_WHAT THE TASK REQUIRES_: Apart from the pictures, reproduce the data below exactly as it stands.

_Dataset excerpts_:
+++
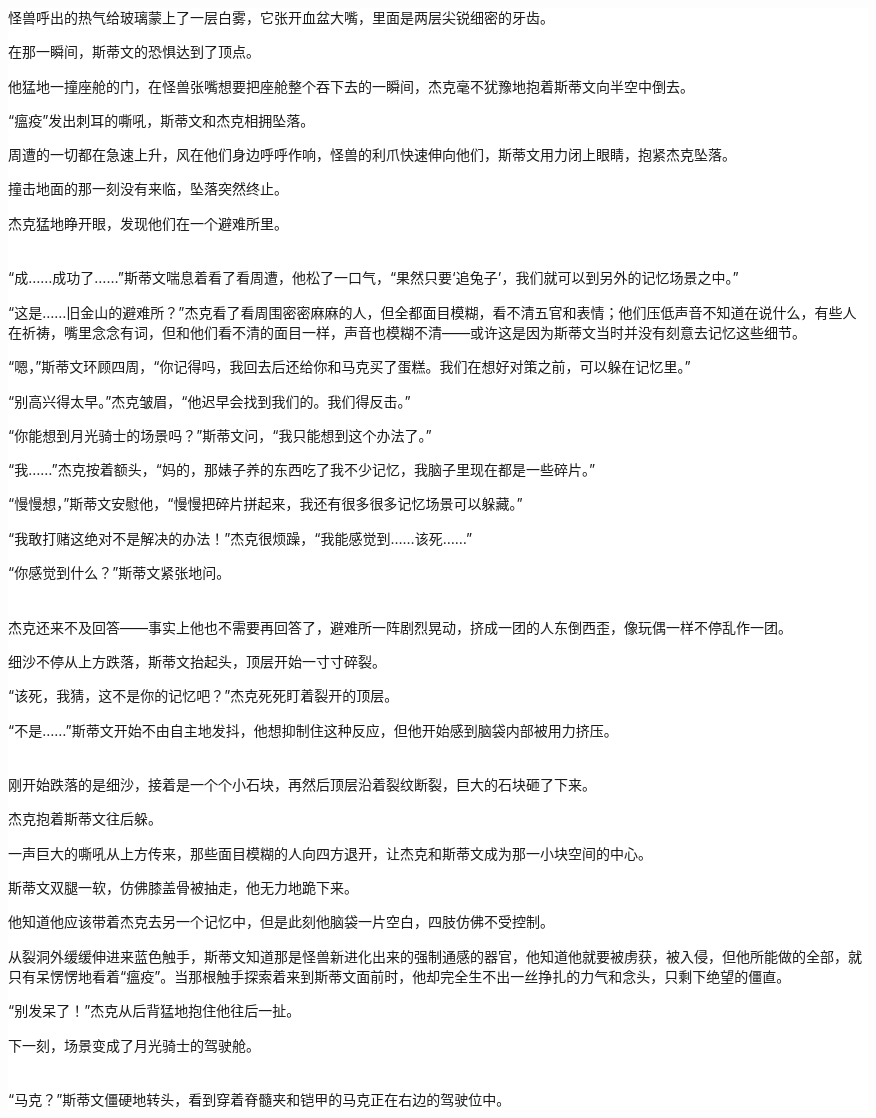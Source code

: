 怪兽呼出的热气给玻璃蒙上了一层白雾，它张开血盆大嘴，里面是两层尖锐细密的牙齿。

在那一瞬间，斯蒂文的恐惧达到了顶点。

他猛地一撞座舱的门，在怪兽张嘴想要把座舱整个吞下去的一瞬间，杰克毫不犹豫地抱着斯蒂文向半空中倒去。

“瘟疫”发出刺耳的嘶吼，斯蒂文和杰克相拥坠落。

周遭的一切都在急速上升，风在他们身边呼呼作响，怪兽的利爪快速伸向他们，斯蒂文用力闭上眼睛，抱紧杰克坠落。

撞击地面的那一刻没有来临，坠落突然终止。

杰克猛地睁开眼，发现他们在一个避难所里。
<br><br/>

“成……成功了……”斯蒂文喘息着看了看周遭，他松了一口气，“果然只要‘追兔子’，我们就可以到另外的记忆场景之中。”

“这是……旧金山的避难所？”杰克看了看周围密密麻麻的人，但全都面目模糊，看不清五官和表情；他们压低声音不知道在说什么，有些人在祈祷，嘴里念念有词，但和他们看不清的面目一样，声音也模糊不清——或许这是因为斯蒂文当时并没有刻意去记忆这些细节。

“嗯，”斯蒂文环顾四周，“你记得吗，我回去后还给你和马克买了蛋糕。我们在想好对策之前，可以躲在记忆里。”

“别高兴得太早。”杰克皱眉，“他迟早会找到我们的。我们得反击。”

“你能想到月光骑士的场景吗？”斯蒂文问，“我只能想到这个办法了。”

“我……”杰克按着额头，“妈的，那婊子养的东西吃了我不少记忆，我脑子里现在都是一些碎片。”

“慢慢想，”斯蒂文安慰他，“慢慢把碎片拼起来，我还有很多很多记忆场景可以躲藏。”

“我敢打赌这绝对不是解决的办法！”杰克很烦躁，“我能感觉到……该死……”

“你感觉到什么？”斯蒂文紧张地问。
<br><br/>

杰克还来不及回答——事实上他也不需要再回答了，避难所一阵剧烈晃动，挤成一团的人东倒西歪，像玩偶一样不停乱作一团。

细沙不停从上方跌落，斯蒂文抬起头，顶层开始一寸寸碎裂。

“该死，我猜，这不是你的记忆吧？”杰克死死盯着裂开的顶层。

“不是……”斯蒂文开始不由自主地发抖，他想抑制住这种反应，但他开始感到脑袋内部被用力挤压。
<br><br/>

刚开始跌落的是细沙，接着是一个个小石块，再然后顶层沿着裂纹断裂，巨大的石块砸了下来。

杰克抱着斯蒂文往后躲。

一声巨大的嘶吼从上方传来，那些面目模糊的人向四方退开，让杰克和斯蒂文成为那一小块空间的中心。

斯蒂文双腿一软，仿佛膝盖骨被抽走，他无力地跪下来。

他知道他应该带着杰克去另一个记忆中，但是此刻他脑袋一片空白，四肢仿佛不受控制。

从裂洞外缓缓伸进来蓝色触手，斯蒂文知道那是怪兽新进化出来的强制通感的器官，他知道他就要被虏获，被入侵，但他所能做的全部，就只有呆愣愣地看着“瘟疫”。当那根触手探索着来到斯蒂文面前时，他却完全生不出一丝挣扎的力气和念头，只剩下绝望的僵直。

“别发呆了！”杰克从后背猛地抱住他往后一扯。

下一刻，场景变成了月光骑士的驾驶舱。
<br><br/>

“马克？”斯蒂文僵硬地转头，看到穿着脊髓夹和铠甲的马克正在右边的驾驶位中。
+++
_EXERCISE SOLUTION_:
Source code

: 怪兽呼出的热气给玻璃蒙上了一层白雾，它张开血盆大嘴，里面是两层尖锐细密的牙齿。

在那一瞬间，斯蒂文的恐惧达到了顶点。

他猛地一撞座舱的门，在怪兽张嘴想要把座舱整个吞下去的一瞬间，杰克毫不犹豫地抱着斯蒂文向半空中倒去。

“瘟疫”发出刺耳的嘶吼，斯蒂文和杰克相拥坠落。

周遭的一切都在急速上升，风在他们身边呼呼作响，怪兽的利爪快速伸向他们，斯蒂文用力闭上眼睛，抱紧杰克坠落。

撞击地面的那一刻没有来临，坠落突然终止。

杰克猛地睁开眼，发现他们在一个避难所里。
<br><br/>

“成……成功了……”斯蒂文喘息着看了看周遭，他松了一口气，“果然只要‘追兔子’，我们就可以到另外的记忆场景之中。”

“这是……旧金山的避难所？”杰克看了看周围密密麻麻的人，但全都面目模糊，看不清五官和表情；他们压低声音不知道在说什么，有些人在祈祷，嘴里念念有词，但和他们看不清的面目一样，声音也模糊不清——或许这是因为斯蒂文当时并没有刻意去记忆这些细节。

“嗯，”斯蒂文环顾四周，“你记得吗，我回去后还给你和马克买了蛋糕。我们在想好对策之前，可以躲在记忆里。”

“别高兴得太早。”杰克皱眉，“他迟早会找到我们的。我们得反击。”

“你能想到月光骑士的场景吗？”斯蒂文问，“我只能想到这个办法了。”

“我……”杰克按着额头，“妈的，那婊子养的东西吃了我不少记忆，我脑子里现在都是一些碎片。”

“慢慢想，”斯蒂文安慰他，“慢慢把碎片拼起来，我还有很多很多记忆场景可以躲藏。”

“我敢打赌这绝对不是解决的办法！”杰克很烦躁，“我能感觉到……该死……”

“你感觉到什么？”斯蒂文紧张地问。
<br><br/>

杰克还来不及回答——事实上他也不需要再回答了，避难所一阵剧烈晃动，挤成一团的人东倒西歪，像玩偶一样不停乱作一团。

细沙不停从上方跌落，斯蒂文抬起头，顶层开始一寸寸碎裂。

“该死，我猜，这不是你的记忆吧？”杰克死死盯着裂开的顶层。

“不是……”斯蒂文开始不由自主地发抖，他想抑制住这种反应，但他开始感到脑袋内部被用力挤压。
<br><br/>

刚开始跌落的是细沙，接着是一个个小石块，再然后顶层沿着裂纹断裂，巨大的石块砸了下来。

杰克抱着斯蒂文往后躲。

一声巨大的嘶吼从上方传来，那些面目模糊的人向四方退开，让杰克和斯蒂文成为那一小块空间的中心。

斯蒂文双腿一软，仿佛膝盖骨被抽走，他无力地跪下来。

他知道他应该带着杰克去另一个记忆中，但是此刻他脑袋一片空白，四肢仿佛不受控制。

从裂洞外缓缓伸进来蓝色触手，斯蒂文知道那是怪兽新进化出来的强制通感的器官，他知道他就要被虏获，被入侵，但他所能做的全部，就只有呆愣愣地看着“瘟疫”。当那根触手探索着来到斯蒂文面前时，他却完全生不出一丝挣扎的力气和念头，只剩下绝望的僵直。

“别发呆了！”杰克从后背猛地抱住他往后一扯。

下一刻，场景变成了月光骑士的驾驶舱。
<br><br/>

“马克？”斯蒂文僵硬地转头，看到穿着脊髓夹和铠甲的马克正在右边的驾驶位中。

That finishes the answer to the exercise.